Observe the pattern:
$0^2 + 1 = 1$
$1^2 + 1 = 2$
$2^2 + 1 = 5$
$3^2 + 1 = 10$
$4^2 + 1 = 17$
Following this pattern,the next term is:
$5^2 + 1 = 25 + 1 = 26$.
Therefore,the missing number is $26$.

(B) The given series consists of the squares of consecutive prime numbers.
$2^{2} = 4$
$3^{2} = 9$
$5^{2} = 25$
$7^{2} = 49$
$11^{2} = 121$
The next prime number after $11$ is $13$.
Therefore,the next term is $13^{2} = 169$.

(C) The given series is $34, 36, 40, 48, 64, ?$.
Observe the differences between consecutive terms:
$36 - 34 = 2 = 2^1$
$40 - 36 = 4 = 2^2$
$48 - 40 = 8 = 2^3$
$64 - 48 = 16 = 2^4$
The pattern of differences is $2^1, 2^2, 2^3, 2^4, \dots$
Following this pattern,the next difference should be $2^5 = 32$.
Therefore,the next term is $64 + 32 = 96$.

(B) The pattern followed in the series is:
$9 \times 2 + 1 = 19$
$19 \times 2 + 2 = 40$
$40 \times 2 + 3 = 83$
$83 \times 2 + 4 = 170$
$170 \times 2 + 5 = 345$
Following this pattern,the next term is:
$345 \times 2 + 6 = 690 + 6 = 696$

(D) The pattern follows the rule: $x_{n+1} = (x_n \div 2) - 6$.
$980 \div 2 - 6 = 490 - 6 = 484$
$484 \div 2 - 6 = 242 - 6 = 236$
$236 \div 2 - 6 = 118 - 6 = 112$
$112 \div 2 - 6 = 56 - 6 = 50$
$50 \div 2 - 6 = 25 - 6 = 19$
Thus,the next number in the series is $19$.

(C) The pattern follows the rule: $(n \times \text{position}) + \text{position}$.
$8 \times 1 + 1 = 9$
$9 \times 2 + 2 = 20$
$20 \times 3 + 3 = 63$
$63 \times 4 + 4 = 256$
$256 \times 5 + 5 = 1285$
Following this logic, the next term is:
$1285 \times 6 + 6 = 7710 + 6 = 7716$.

(C) The given series is $4832, 5840, 6848, ?$.
Calculate the difference between consecutive terms:
$5840 - 4832 = 1008$
$6848 - 5840 = 1008$
Since the difference is constant,the next term is obtained by adding $1008$ to the last term:
$6848 + 1008 = 7856$
Therefore,the missing number is $7856$.

(D) The pattern of the series is as follows:
$10 + 90 = 100$
$100 + 100 = 200$
$200 + 110 = 310$
Following this pattern,the next increment should be $120$.
$310 + 120 = 430$
Therefore,the next number in the series is $430$.

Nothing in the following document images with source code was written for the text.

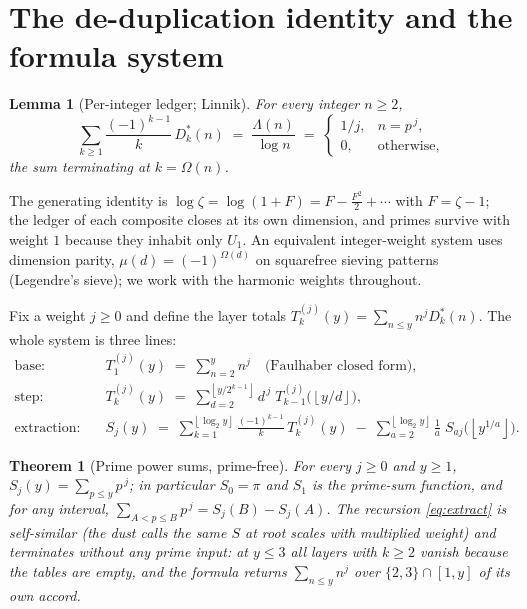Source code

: \documentclass[11pt]{article}
\newtheorem{lemma}{Lemma}
\newtheorem{theorem}{Theorem}
\theoremstyle{remark}
\newcommand{\fl}[1]{\left\lfloor #1 \right\rfloor}
\begin{document}
\section{The de-duplication identity and the formula system}

\begin{lemma}[Per-integer ledger; Linnik]\label{lem:linnik}
For every integer $n \ge 2$,
\[
\sum_{k \ge 1} \frac{(-1)^{k-1}}{k}\, D_k^*(n) \;=\; \frac{\Lambda(n)}{\log n} \;=\;
\begin{cases} 1/j, & n = p^{\,j},\\ 0, & \text{otherwise,}\end{cases}
\]
the sum terminating at $k = \Omega(n)$.
\end{lemma}

The generating identity is $\log \zeta = \log(1 + F) = F - \tfrac{F^2}{2} + \cdots$ with
$F = \zeta - 1$; the ledger of each composite closes at its own dimension, and primes survive with
weight $1$ because they inhabit only $U_1$. An equivalent integer-weight system uses dimension parity,
$\mu(d) = (-1)^{\Omega(d)}$ on squarefree sieving patterns (Legendre's sieve); we work with the harmonic
weights throughout.

Fix a weight $j \ge 0$ and define the layer totals $T_k^{(j)}(y) = \sum_{n \le y} n^j D_k^*(n)$. The
whole system is three lines:
\begin{align}
\text{base:}\quad & T_1^{(j)}(y) \;=\; \textstyle\sum_{n=2}^{y} n^j \quad\text{(Faulhaber closed form)},\label{eq:base}\\
\text{step:}\quad & T_k^{(j)}(y) \;=\; \sum_{d=2}^{\fl{y/2^{k-1}}} d^{\,j}\; T_{k-1}^{(j)}\big(\fl{y/d}\big),\label{eq:step}\\
\text{extraction:}\quad & S_j(y) \;=\; \sum_{k=1}^{\fl{\log_2 y}} \frac{(-1)^{k-1}}{k}\, T_k^{(j)}(y)
\;-\; \sum_{a=2}^{\fl{\log_2 y}} \frac{1}{a}\; S_{a j}\big(\fl{y^{1/a}}\big).\label{eq:extract}
\end{align}

\begin{theorem}[Prime power sums, prime-free]\label{thm:main}
For every $j \ge 0$ and $y \ge 1$, $S_j(y) = \sum_{p \le y} p^{\,j}$; in particular $S_0 = \pi$ and
$S_1$ is the prime-sum function, and for any interval,
$\sum_{A < p \le B} p^{\,j} = S_j(B) - S_j(A)$. The recursion \eqref{eq:extract} is self-similar (the
dust calls the same $S$ at root scales with multiplied weight) and terminates without any prime input:
at $y \le 3$ all layers with $k \ge 2$ vanish because the tables are empty, and the formula returns
$\sum_{n \le y} n^j$ over $\{2, 3\} \cap [1, y]$ of its own accord.
\end{theorem}
\end{document}
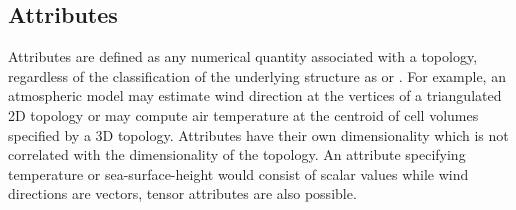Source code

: \subsection{Attributes}
Attributes are defined as any numerical quantity associated with a
topology, regardless of the classification of the underlying structure
as \cgrid{} or \ugrid{}. For example, an atmospheric model may
estimate wind direction at the vertices of a triangulated 2D topology
or may compute air temperature at the centroid of cell volumes
specified by a 3D topology. Attributes have their own dimensionality
which is not correlated with the dimensionality of the topology. An
attribute specifying temperature or sea-surface-height would consist
of scalar values while wind directions are vectors, tensor attributes
are also possible.
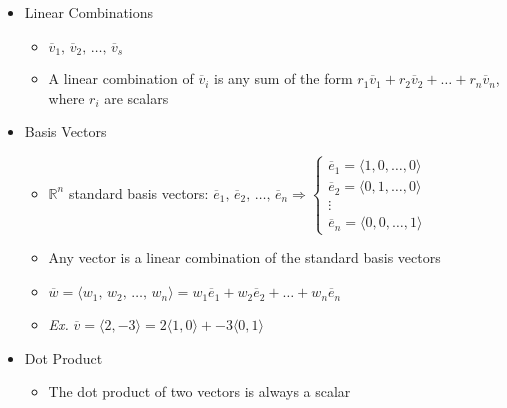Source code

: \begin{itemize}
\begin{itemize}
\begin{itemize}
        \end{itemize}

    \end{itemize}

  \item Linear Combinations

    \begin{itemize}

      \item $\overline{v}_1,\,\overline{v}_2,\,\dots,\,\overline{v}_s$

      \item A linear combination of $\overline{v}_i$ is any sum of the form $r_1\overline{v}_1+r_2\overline{v}_2+\dots+r_n\overline{v}_n$, where $r_i$ are scalars

    \end{itemize}

  \item Basis Vectors

    \begin{itemize}

      \item $\mathbb{R}^n$ standard basis vectors: $\overline{e}_1,\,\overline{e}_2,\,\dots,\,\overline{e}_n\Rightarrow\left\{\begin{array}{c} \overline{e}_1=\langle 1, 0, \dots, 0\rangle\\\overline{e}_2=\langle 0, 1, \dots, 0\rangle\\ \vdots\\ \overline{e}_n = \langle 0, 0, \dots, 1\rangle\end{array}$

      \item Any vector is a linear combination of the standard basis vectors

      \item $\overline{w}=\langle w_1,\,w_2,\,\dots,\,w_n\rangle= w_1\overline{e}_1 + w_2\overline{e}_2 + \dots + w_n\overline{e}_n$

      \item \textit{Ex.} $\overline{v}=\langle 2, -3 \rangle = 2\langle 1, 0 \rangle + -3 \langle 0, 1 \rangle$

    \end{itemize}

  \item Dot Product

    \begin{itemize}

      \item The dot product of two vectors is always a scalar


\end{itemize}
\end{itemize}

(C) The pattern follows the addition of multiples of $11$ to each consecutive term:
$6 + 11 = 17$
$17 + 22 = 39$
$39 + 33 = 72$
Following this pattern,the next term is $72 + 44 = 116$.

(A) The given series is $325, 259, 204, 160, 127, 105, ?$.
Let us observe the differences between consecutive terms:
$325 - 259 = 66$
$259 - 204 = 55$
$204 - 160 = 44$
$160 - 127 = 33$
$127 - 105 = 22$
The differences are decreasing by $11$ each time $(66, 55, 44, 33, 22, ...)$.
Following this pattern,the next difference should be $22 - 11 = 11$.
Therefore,the next term is $105 - 11 = 94$.